ABSTRACT

Introduction Paul Spoonley and Richard Bedford note that ‘New Zealand has a tradition of significantly transforming itself at particular historical moments’, including through recent changes to the project of building a modern, democratic and liberal society. Immigration, they add, has always been a key contributor to this change. They go on to identify three simultaneous and significant changes that occurred in the period from the 1960s to the 1980s. First, Māori were given more consideration as tangata whenua (the indigenous population; literally, ‘the people of the land’); second, Pacific peoples engaged in large-scale post-war labour immigration; and third, the ‘white’ New Zealand immigration policy was abandoned for a skillsbased, and therefore more culturally diverse, policy in the mid-1980s. 1

This chapter builds on the notion that immigration is a major contributor to New Zealand’s nation-building project, in particular through the resistance and adaptation of three migrant groups (the Irish, Samoans and Koreans) in relationship to the church, a social institution that over time went from being influential and formative to being diminished but more diverse.

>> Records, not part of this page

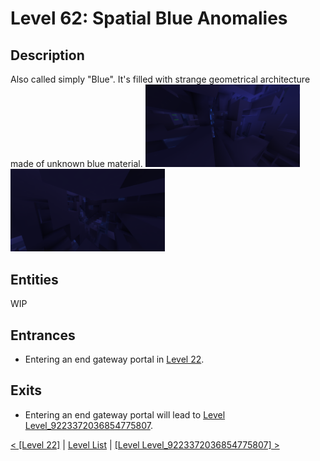 # Level 62: Spatial Blue Anomalies


## Description

Also called simply "Blue". It's filled with strange geometrical architecture made of unknown blue material.
<img src="./img/Level_62_0.png" width="49%" />
<img src="./img/Level_62_1.png" width="49%" />

## Entities
WIP

## Entrances
* Entering an end gateway portal in <a href="./Level_22.md">Level 22</a>.

## Exits
* Entering an end gateway portal will lead to <a href="./Level_Level_9223372036854775807.md">Level Level_9223372036854775807</a>.

<a href="./Level_22.md">< [Level 22]</a> | <a href="./Levels.md">Level List</a> | <a href="./Level_Level_9223372036854775807.md">[Level Level_9223372036854775807] ></a>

However, to draw again on Spoonley and Bedford, we also note that ‘the nation has been narrowly defined in both who has been approved as an immigrant and therefore who can be considered an appropriate member of the country that came to be called New Zealand by its early European colonists’. 2 Even among the narrow range of immigrants that made up New Zealand until well into the twentieth century, and certainly when a greater diversity of immigrants arrived thereafter, there were strong social and political attitudes about which type of immigrant was welcome and which was not.